Treatment abstracts offer a wide range—including Phase 3 trials such as the GEM2017Fit Trial (Abstract #209) and the EMN20 Trial (Abstract #205) which evaluates KRd and IFM 2018-04 which assesses Dara-KRd as a quadruplet (Abstract #207).
Interestingly, Abstract #208 (Phase 2 EMN26 Study) evaluates the CELMoD, iberdomide as maintenance after ASCT in newly diagnosed multiple myeloma, which links to Abstract #4659 that assesses the impact in treatment for patients who are found negative of the surface marker GPRC5D—the basis for bispecific treatment efficacy with talquetamab (thus bispecific-resistant disease).
Abstracts #335 and #4686 focus on mezigdomide as an agent capable of reversing T cell exhaustion.
This year, quite a number of abstracts deal with the biology and treatment of high-risk smoldering multiple myeloma (HR SMM).
Treatments being assessed include everything—from Dara as a single agent in the Centaurus Trial (Abstract #210) to KRd in Abstract #339.
A considerable number of abstracts also deal with immune biology and the efficacy and toxicities of both CAR T cell products and bispecific plus trispecific antibodies. Twenty or more pharma or biotech companies present new and promising results which is extremely encouraging for patients.
A whole series of abstracts encompass the biology of early disease, including both MGUS and smoldering multiple myeloma.
Abstract #339 is of particular importance, as it focuses on “measurable” residual disease to analyze the features of residual myeloma cells.
There are detailed assessments of immune dysfunction findings, genomics and transcriptional remodeling. Examples are Abstracts #88, #89, #643, #644, #757, #871, #872, and #880.
Testing for circulating myeloma cells is now being conducted by several groups. The Spanish team emphasizes the importance and “good” significance of peripheral blood testing being negative (Abstracts #646 and #3324) —a similar trend noted by the team from Greece (Abstract # 880).

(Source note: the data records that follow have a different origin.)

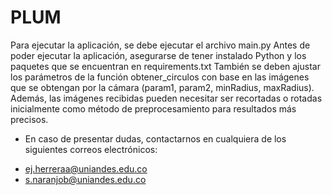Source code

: # PLUM

Para ejecutar la aplicación, se debe ejecutar el archivo main.py
Antes de poder ejecutar la aplicación, asegurarse de tener instalado Python y los paquetes que se encuentran en requirements.txt
También se deben ajustar los parámetros de la función obtener_circulos con base en las imágenes que se obtengan por la cámara (param1, param2, minRadius, maxRadius).
Además, las imágenes recibidas pueden necesitar ser recortadas o rotadas inicialmente como método de preprocesamiento para resultados más precisos.

* En caso de presentar dudas, contactarnos en cualquiera de los siguientes correos electrónicos:
- ej.herreraa@uniandes.edu.co
- s.naranjob@uniandes.edu.co
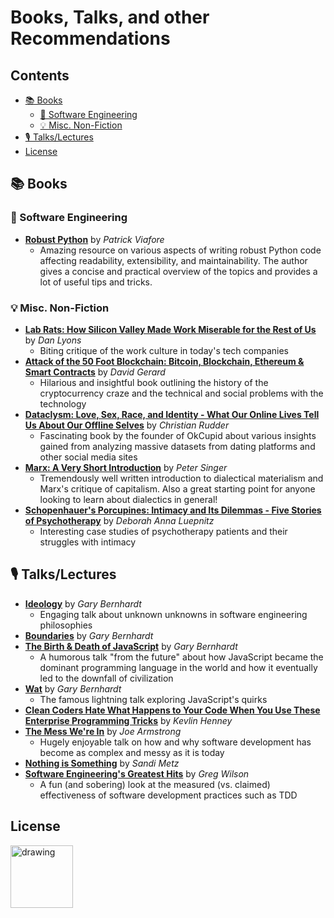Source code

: <!-- markdownlint-disable -->

<p align="center">
  <!-- github-banner-start -->
    <h1>Books, Talks, and other Recommendations</h1>
  <!-- github-banner-end -->
</p>
<!-- markdownlint-restore -->

<!-- [![Awesome](https://awesome.re/badge.svg)](https://awesome.re) -->

<!-- tag definitions -->
<!-- usage: ![mytag]  https://shields.io/badges -->
<!-- 
[oss]: https://img.shields.io/badge/pricing-open--source-green
[free]: https://img.shields.io/badge/pricing-free-yellow
[macos]: https://img.shields.io/badge/-macOS-000?logo=apple
[commercial]: https://img.shields.io/badge/pricing-commercial-orange -->

<h2>Contents</h2>

- [📚 Books](#-books)
  - [🤖 Software Engineering](#-software-engineering)
  - [💡 Misc. Non-Fiction](#-misc-non-fiction)
- [🎙️ Talks/Lectures](#️-talkslectures)
- [License](#license)

## 📚 Books

### 🤖 Software Engineering

<!-- #### 🐍 Python -->

- [**Robust Python**](https://www.oreilly.com/library/view/robust-python/9781098100650/) by *Patrick Viafore*
  - Amazing resource on various aspects of writing robust Python code affecting readability, extensibility, and maintainability. The author gives a concise and practical overview of the topics and provides a lot of useful tips and tricks.

<!-- ### Want to read

- rapid development book
- -->

### 💡 Misc. Non-Fiction

- [**Lab Rats: How Silicon Valley Made Work Miserable for the Rest of Us**](https://www.goodreads.com/book/show/38901702-lab-rats) by *Dan Lyons*
  - Biting critique of the work culture in today's tech companies
- [**Attack of the 50 Foot Blockchain: Bitcoin, Blockchain, Ethereum & Smart Contracts**](https://www.goodreads.com/book/show/35525995-attack-of-the-50-foot-blockchain) by *David Gerard*
  - Hilarious and insightful book outlining the history of the cryptocurrency craze and the technical and social problems with the technology
- [**Dataclysm: Love, Sex, Race, and Identity - What Our Online Lives Tell Us About Our Offline Selves**](https://www.goodreads.com/en/book/show/21480734) by *Christian Rudder*
  - Fascinating book by the founder of OkCupid about various insights gained from analyzing massive datasets from dating platforms and other social media sites
- [**Marx: A Very Short Introduction**](https://www.goodreads.com/book/show/74642.Marx) by *Peter Singer*
  - Tremendously well written introduction to dialectical materialism and Marx's critique of capitalism. Also a great starting point for anyone looking to learn about dialectics in general!
- [**Schopenhauer's Porcupines: Intimacy and Its Dilemmas - Five Stories of Psychotherapy**](https://www.goodreads.com/book/show/19507.Schopenhauer_s_Porcupines) by *Deborah Anna Luepnitz*
  - Interesting case studies of psychotherapy patients and their struggles with intimacy
<!-- 
## 📝 Articles -->

## 🎙️ Talks/Lectures

- [**Ideology**](https://www.destroyallsoftware.com/talks/ideology) by *Gary Bernhardt*
  - Engaging talk about unknown unknowns in software engineering philosophies
- [**Boundaries**](https://www.destroyallsoftware.com/talks/boundaries) by *Gary Bernhardt*
  <!-- - Talk about -->
- [**The Birth & Death of JavaScript**](https://www.destroyallsoftware.com/talks/the-birth-and-death-of-javascript) by *Gary Bernhardt*
  - A humorous talk "from the future" about how JavaScript became the dominant programming language in the world and how it eventually led to the downfall of civilization
- [**Wat**](https://www.destroyallsoftware.com/talks/wat) by *Gary Bernhardt*
  - The famous lightning talk exploring JavaScript's quirks
- [**Clean Coders Hate What Happens to Your Code When You Use These Enterprise Programming Tricks**](https://www.youtube.com/watch?v=FyCYva9DhsI) by *Kevlin Henney*
  <!-- - Talk about -->
- [**The Mess We're In**](https://youtube.com/watch?v=lKXe3HUG2l4&si=mVg61cfUTEWAVs5T) by *Joe Armstrong*
  - Hugely enjoyable talk on how and why software development has become as complex and messy as it is today
- [**Nothing is Something**](https://www.youtube.com/watch?v=29MAL8pJImQ) by *Sandi Metz*
  <!-- - Talk about -->
- [**Software Engineering's Greatest Hits**](https://youtu.be/HrVtA-ue-x0) by *Greg Wilson*
  - A fun (and sobering) look at the measured (vs. claimed) effectiveness of software development practices such as TDD
<!-- 
## 🗂️ Lists, Overviews etc

## 🐍 Python Packages -->

## License

<a href="https://creativecommons.org/publicdomain/zero/1.0/"> <img src="https://mirrors.creativecommons.org/presskit/buttons/88x31/png/cc-zero.png" alt="drawing" width="100"/></a>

Mass spectrometry testing is evaluated by a number of groups including the Spanish team in the HR SMM trial (Abstract #645) and mass spectrometry testing in another study (Abstract # 340).
A popular terminology at this year’s ASH is "multiomics" as a type of biologic assessment to encompass several elements, conducted by several groups. Abstracts #87, #88, #89, and #453 are some examples.
The hot topics of real-world data, inequities, and racial disparities will be covered in depth during the scientific sessions on Friday (December 8th) and the Spotlight Session on Sunday (December 10th) afternoon at 4:30 p.m., after the Plenary session.
Obviously, many individual abstracts also focus on these topics. There are many clinical pearls that guide clinical decision-making in several poster abstracts.
As an example, an initial report from the immune therapy registry (Abstract #3347) highlights efficacy and toxicity data with the bispecific agent teclistamab, which is also detailed in information from individual treatment centers globally.
Another helpful paper from the Asian Myeloma Network (Abstract # 1009) is the efficacy of the pomalidomide-cyclophosphamide-dexamethasone (PCD) combination versus pom-dex alone. This is a simple, well-tolerated all oral regimen.
The importance of 1q+ chromosomal abnormalities (as high-risk features) is again, noted in Abstracts #637 and #638.
Assessment of frailty in an ongoing or dynamic fashion is another helpful topic, with Abstract #342 as an example.
The Bottom Line
This year’s ASH will definitely be jampacked, with new and helpful information to be presented. Stay tuned, as we provide detailed updates followed by in-depth analyses post-ASH.
The investigators and others attending ASH will need to enjoy the Thanksgiving break and rest up to conserve their energy for what will definitely be a bustling few days in San Diego.